TERCERO.- Desestimado el recurso de apelación interpuesto por la representación de DON Ángel y confirmada en su integridad la resolución recurrida, a pesar del principio objetivo del vencimiento regulado en el artículo 398 de la Ley de Enjuiciamiento Civil y habida cuenta de la especial naturaleza del procedimiento, no procede hacer especial declaración en cuanto a las costas del recurso.
VISTOS los artículos 455 y siguientes de la Ley de Enjuiciamiento Civil , los artículos citados y los demás preceptos legales de general y pertinente aplicación.
Fallo
Desestimando, como desestimamos, el recurso de apelación interpuesto por la representación de DON Ángel contra la sentencia de fecha 15 de Julio de 2.010 dictada por el Iltmo. Sr. Magistrado Juez del Juzgado de Primera Instancia n º 6 de los de Juzgado de Primera Instancia en los autos de que este rollo trae causa, y en consecuencia, debemos confirmar y confirmamos íntegramente la misma, todo sin hacer especial declaración en cuanto a las costas del recurso.

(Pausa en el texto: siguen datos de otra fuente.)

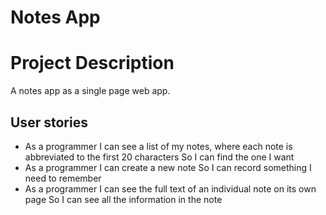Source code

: # Notes App

# Project Description

A notes app as a single page web app.

## User stories
- As a programmer
  I can see a list of my notes, where each note is abbreviated to the first 20 characters
  So I can find the one I want
- As a programmer
  I can create a new note
  So I can record something I need to remember
- As a programmer
  I can see the full text of an individual note on its own page
  So I can see all the information in the note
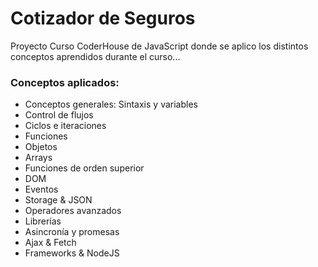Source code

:# Cotizador de Seguros
Proyecto Curso CoderHouse de JavaScript donde se aplico los distintos conceptos aprendidos durante el curso...

### Conceptos aplicados:
* Conceptos generales: Sintaxis y variables
* Control de flujos
* Ciclos e iteraciones
* Funciones
* Objetos
* Arrays
* Funciones de orden superior
* DOM
* Eventos
* Storage & JSON
* Operadores avanzados
* Librerías
* Asincronía y promesas
* Ajax & Fetch
* Frameworks & NodeJS

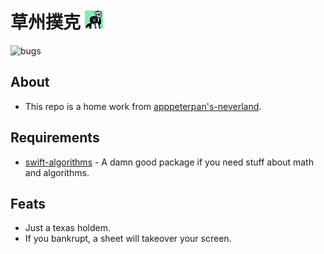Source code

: # 草州撲克 <img src="HwHoldem/Assets.xcassets/AppIcon.appiconset/29.png" />
![bugs](https://img.shields.io/badge/Bugs-A--lot-orange?logo=stackoverflow&logoColor=white)

About
---
- This repo is a home work from [apppeterpan's-neverland](https://apppeterpan.medium.com/).

Requirements
---
- [swift-algorithms](https://github.com/apple/swift-algorithms) - A damn good package if you need stuff about math and algorithms.

Feats
---
- Just a texas holdem.
- If you bankrupt, a sheet will takeover your screen.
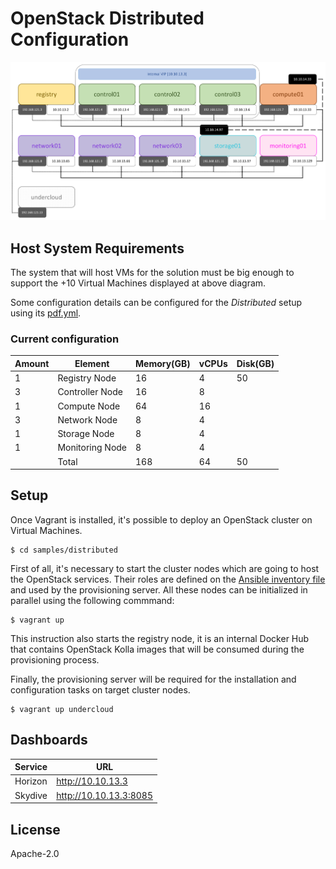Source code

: # OpenStack Distributed Configuration

![Diagram](../../doc/img/diagram.png)

## Host System Requirements

The system that will host VMs for the solution must be big enough to
support the +10 Virtual Machines displayed at above diagram.

Some configuration details can be configured for the *Distributed*
setup using its [pdf.yml](pdf.yml).

### Current configuration

| Amount | Element           | Memory(GB) | vCPUs | Disk(GB) |
|--------|-------------------|------------|-------|----------|
| 1      | Registry Node     | 16         | 4     | 50       |
| 3      | Controller Node   | 16         | 8     |          |
| 1      | Compute Node      | 64         | 16    |          |
| 3      | Network Node      | 8          | 4     |          |
| 1      | Storage Node      | 8          | 4     |          |
| 1      | Monitoring Node   | 8          | 4     |          |
|        | Total             | 168        | 64    | 50       |

## Setup

Once Vagrant is installed, it's possible to deploy an OpenStack
cluster on Virtual Machines.

    $ cd samples/distributed

First of all, it's necessary to start the cluster nodes which are
going to host the OpenStack services. Their roles are defined on the
[Ansible inventory file](hosts.ini) and used by the provisioning
server. All these nodes can be initialized in parallel using the
following commmand:

    $ vagrant up

This instruction also starts the registry node, it is an internal
Docker Hub that contains OpenStack Kolla images that will be consumed
during the provisioning process.

Finally, the provisioning server will be required for the installation
and configuration tasks on target cluster nodes.

    $ vagrant up undercloud

## Dashboards

| Service | URL                    |
|---------|------------------------|
| Horizon | http://10.10.13.3      |
| Skydive | http://10.10.13.3:8085 |


## License

Apache-2.0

Notifíquese la presente resolución a las partes y al Ministerio Fiscal haciendoles saber, conforme a los artículos 208 n º 4 de la Ley de Enjuiciamiento Civil y 248 n º 4 de la Ley Orgánica del Poder Judicial , que la misma no es firme procediendo contra dicha resolución, en su caso, los recursos de casación, solo si la resolución del recurso presenta interés casacional y extraordinario por infracción procesal si cabe la casación, los cuales deberán interponerse ante esta Sala dentro del plazo de veinte días contados desde el día siguiente a la notificación de aquélla, y, con certificación de la misma, devuélvanse los autos originales al Juzgado de Primera Instancia e Instrucción de su procedencia para su conocimiento, efectos y la debida ejecución de lo resuelto.
Así, por esta nuestra sentencia, de la que se unirá testimonio al rollo de Sala, definitivamente juzgando, lo pronunciamos, mandamos y firmamos.